═══ Records shown ═══

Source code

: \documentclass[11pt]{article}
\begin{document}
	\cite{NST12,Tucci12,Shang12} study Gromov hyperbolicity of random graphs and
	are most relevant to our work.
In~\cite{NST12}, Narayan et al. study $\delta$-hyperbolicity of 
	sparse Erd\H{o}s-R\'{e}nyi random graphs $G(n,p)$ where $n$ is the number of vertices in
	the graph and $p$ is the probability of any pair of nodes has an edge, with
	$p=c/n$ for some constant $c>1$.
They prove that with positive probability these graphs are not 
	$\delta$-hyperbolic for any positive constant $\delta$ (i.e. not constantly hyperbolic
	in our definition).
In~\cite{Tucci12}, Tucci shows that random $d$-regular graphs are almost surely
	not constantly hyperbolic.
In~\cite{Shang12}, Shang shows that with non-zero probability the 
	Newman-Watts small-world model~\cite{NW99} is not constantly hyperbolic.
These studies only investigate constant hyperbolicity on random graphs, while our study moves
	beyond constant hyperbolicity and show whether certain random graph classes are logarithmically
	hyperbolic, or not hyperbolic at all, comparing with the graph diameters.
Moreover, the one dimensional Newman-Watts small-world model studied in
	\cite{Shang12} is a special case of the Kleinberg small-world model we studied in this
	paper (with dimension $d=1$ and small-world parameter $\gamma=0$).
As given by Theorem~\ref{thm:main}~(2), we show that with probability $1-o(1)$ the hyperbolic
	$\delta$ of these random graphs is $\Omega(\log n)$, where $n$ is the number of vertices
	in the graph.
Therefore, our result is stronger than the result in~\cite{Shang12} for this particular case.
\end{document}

═══

# About this exercise
Without altering anything, print all of the data again.

# Answer below
Source code

: \documentclass[11pt]{article}
\begin{document}
	\cite{NST12,Tucci12,Shang12} study Gromov hyperbolicity of random graphs and
	are most relevant to our work.
In~\cite{NST12}, Narayan et al. study $\delta$-hyperbolicity of 
	sparse Erd\H{o}s-R\'{e}nyi random graphs $G(n,p)$ where $n$ is the number of vertices in
	the graph and $p$ is the probability of any pair of nodes has an edge, with
	$p=c/n$ for some constant $c>1$.
They prove that with positive probability these graphs are not 
	$\delta$-hyperbolic for any positive constant $\delta$ (i.e. not constantly hyperbolic
	in our definition).
In~\cite{Tucci12}, Tucci shows that random $d$-regular graphs are almost surely
	not constantly hyperbolic.
In~\cite{Shang12}, Shang shows that with non-zero probability the 
	Newman-Watts small-world model~\cite{NW99} is not constantly hyperbolic.
These studies only investigate constant hyperbolicity on random graphs, while our study moves
	beyond constant hyperbolicity and show whether certain random graph classes are logarithmically
	hyperbolic, or not hyperbolic at all, comparing with the graph diameters.
Moreover, the one dimensional Newman-Watts small-world model studied in
	\cite{Shang12} is a special case of the Kleinberg small-world model we studied in this
	paper (with dimension $d=1$ and small-world parameter $\gamma=0$).
As given by Theorem~\ref{thm:main}~(2), we show that with probability $1-o(1)$ the hyperbolic
	$\delta$ of these random graphs is $\Omega(\log n)$, where $n$ is the number of vertices
	in the graph.
Therefore, our result is stronger than the result in~\cite{Shang12} for this particular case.
\end{document}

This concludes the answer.